Data items:
☆ ☆ ☆
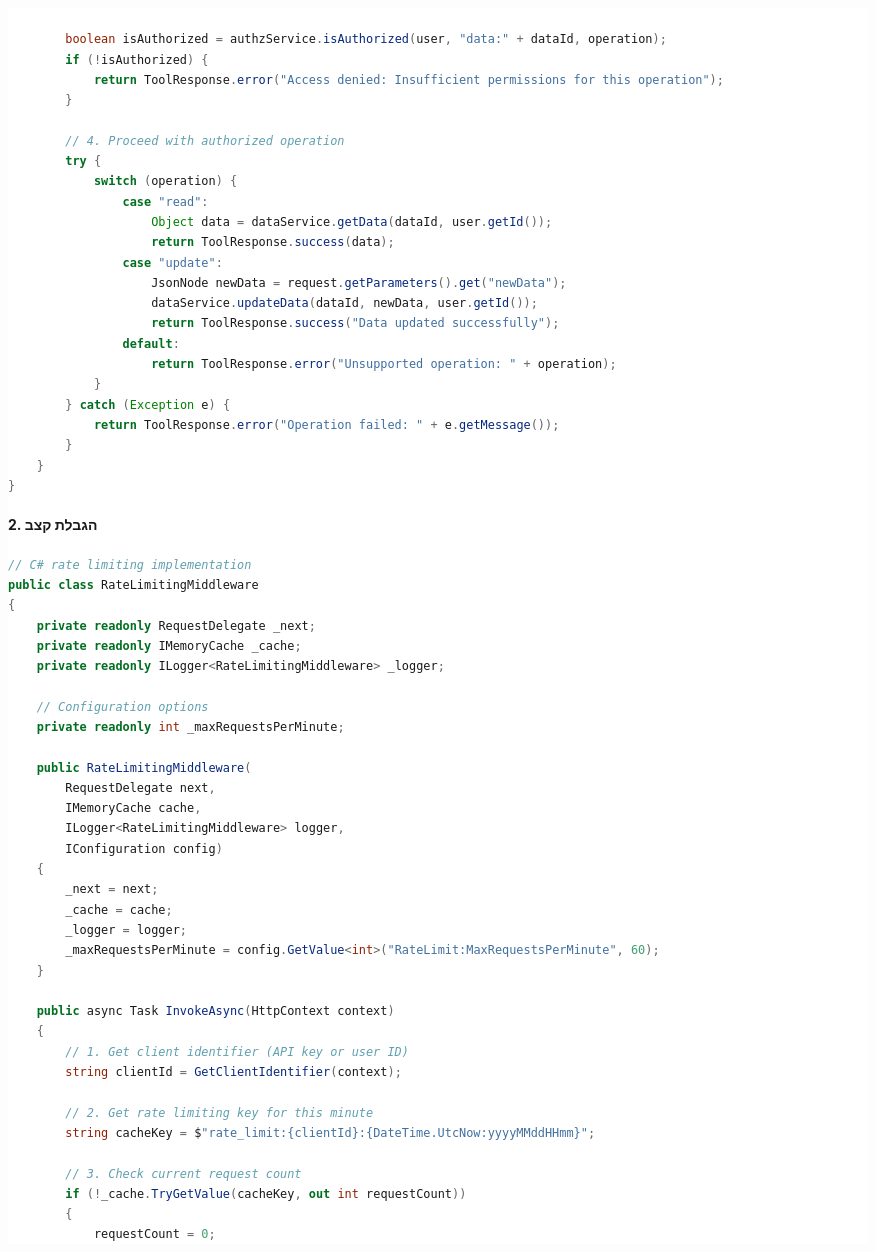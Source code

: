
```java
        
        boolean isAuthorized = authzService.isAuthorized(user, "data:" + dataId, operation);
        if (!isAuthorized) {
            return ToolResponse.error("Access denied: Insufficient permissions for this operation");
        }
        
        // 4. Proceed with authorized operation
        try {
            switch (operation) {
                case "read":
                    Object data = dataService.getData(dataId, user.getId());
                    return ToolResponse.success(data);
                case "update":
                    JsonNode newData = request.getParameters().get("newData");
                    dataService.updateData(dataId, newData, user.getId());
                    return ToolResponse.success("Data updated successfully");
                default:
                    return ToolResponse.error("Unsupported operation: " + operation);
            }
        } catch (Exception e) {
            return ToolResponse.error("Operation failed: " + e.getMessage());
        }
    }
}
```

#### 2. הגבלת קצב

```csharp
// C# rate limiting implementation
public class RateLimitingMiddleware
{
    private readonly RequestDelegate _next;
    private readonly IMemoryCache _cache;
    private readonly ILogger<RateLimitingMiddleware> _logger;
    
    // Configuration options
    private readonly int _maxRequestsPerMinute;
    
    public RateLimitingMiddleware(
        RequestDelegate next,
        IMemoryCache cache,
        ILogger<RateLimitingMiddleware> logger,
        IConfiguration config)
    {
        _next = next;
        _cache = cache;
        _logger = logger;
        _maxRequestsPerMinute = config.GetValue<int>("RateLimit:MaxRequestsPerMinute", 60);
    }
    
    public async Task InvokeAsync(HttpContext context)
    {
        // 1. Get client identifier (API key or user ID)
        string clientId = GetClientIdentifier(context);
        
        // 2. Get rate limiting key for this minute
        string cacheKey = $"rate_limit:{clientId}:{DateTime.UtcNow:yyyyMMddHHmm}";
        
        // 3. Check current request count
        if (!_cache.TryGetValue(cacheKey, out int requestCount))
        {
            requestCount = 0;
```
☆ ☆ ☆
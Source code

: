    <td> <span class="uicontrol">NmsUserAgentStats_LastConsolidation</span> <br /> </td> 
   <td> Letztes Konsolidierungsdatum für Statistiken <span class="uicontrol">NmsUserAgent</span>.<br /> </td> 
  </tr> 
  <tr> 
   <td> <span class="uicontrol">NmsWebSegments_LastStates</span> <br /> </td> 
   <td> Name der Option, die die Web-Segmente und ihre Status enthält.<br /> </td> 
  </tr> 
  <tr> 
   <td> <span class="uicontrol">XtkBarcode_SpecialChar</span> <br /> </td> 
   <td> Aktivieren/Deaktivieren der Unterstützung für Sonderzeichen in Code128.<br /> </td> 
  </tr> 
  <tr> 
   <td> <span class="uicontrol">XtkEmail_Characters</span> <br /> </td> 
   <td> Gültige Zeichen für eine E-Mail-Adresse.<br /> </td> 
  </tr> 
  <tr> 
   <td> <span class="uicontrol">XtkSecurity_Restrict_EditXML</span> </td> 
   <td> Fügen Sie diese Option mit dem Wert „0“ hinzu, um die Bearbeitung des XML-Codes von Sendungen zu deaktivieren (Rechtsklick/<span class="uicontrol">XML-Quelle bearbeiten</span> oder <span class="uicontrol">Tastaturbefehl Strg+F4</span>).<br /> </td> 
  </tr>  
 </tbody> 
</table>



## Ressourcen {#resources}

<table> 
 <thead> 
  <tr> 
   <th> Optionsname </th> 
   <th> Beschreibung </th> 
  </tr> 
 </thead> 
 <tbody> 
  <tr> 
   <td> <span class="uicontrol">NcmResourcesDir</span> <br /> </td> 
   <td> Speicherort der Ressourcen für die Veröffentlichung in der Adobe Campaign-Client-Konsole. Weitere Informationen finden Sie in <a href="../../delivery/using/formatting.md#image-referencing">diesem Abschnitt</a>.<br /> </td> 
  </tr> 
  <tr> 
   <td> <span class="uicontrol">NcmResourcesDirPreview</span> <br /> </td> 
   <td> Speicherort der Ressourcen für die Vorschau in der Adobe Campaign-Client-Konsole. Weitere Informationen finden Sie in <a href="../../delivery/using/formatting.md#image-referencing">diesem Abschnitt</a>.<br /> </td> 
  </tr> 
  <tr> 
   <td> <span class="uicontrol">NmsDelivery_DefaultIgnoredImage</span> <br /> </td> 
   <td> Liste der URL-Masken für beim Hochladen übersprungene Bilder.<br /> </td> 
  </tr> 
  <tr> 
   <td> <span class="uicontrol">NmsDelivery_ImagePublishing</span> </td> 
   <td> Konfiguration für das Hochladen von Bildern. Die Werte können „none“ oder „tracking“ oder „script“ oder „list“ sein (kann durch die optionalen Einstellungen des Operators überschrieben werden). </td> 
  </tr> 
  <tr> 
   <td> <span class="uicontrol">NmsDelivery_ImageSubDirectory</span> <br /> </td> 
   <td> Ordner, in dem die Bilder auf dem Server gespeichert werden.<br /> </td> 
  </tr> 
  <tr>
☆ ☆ ☆
*Work to complete:* Go through the entries and filter for lines holding the word "requestCount"; copy each match.

*Solution for this problem:*
        if (!_cache.TryGetValue(cacheKey, out int requestCount))
            requestCount = 0;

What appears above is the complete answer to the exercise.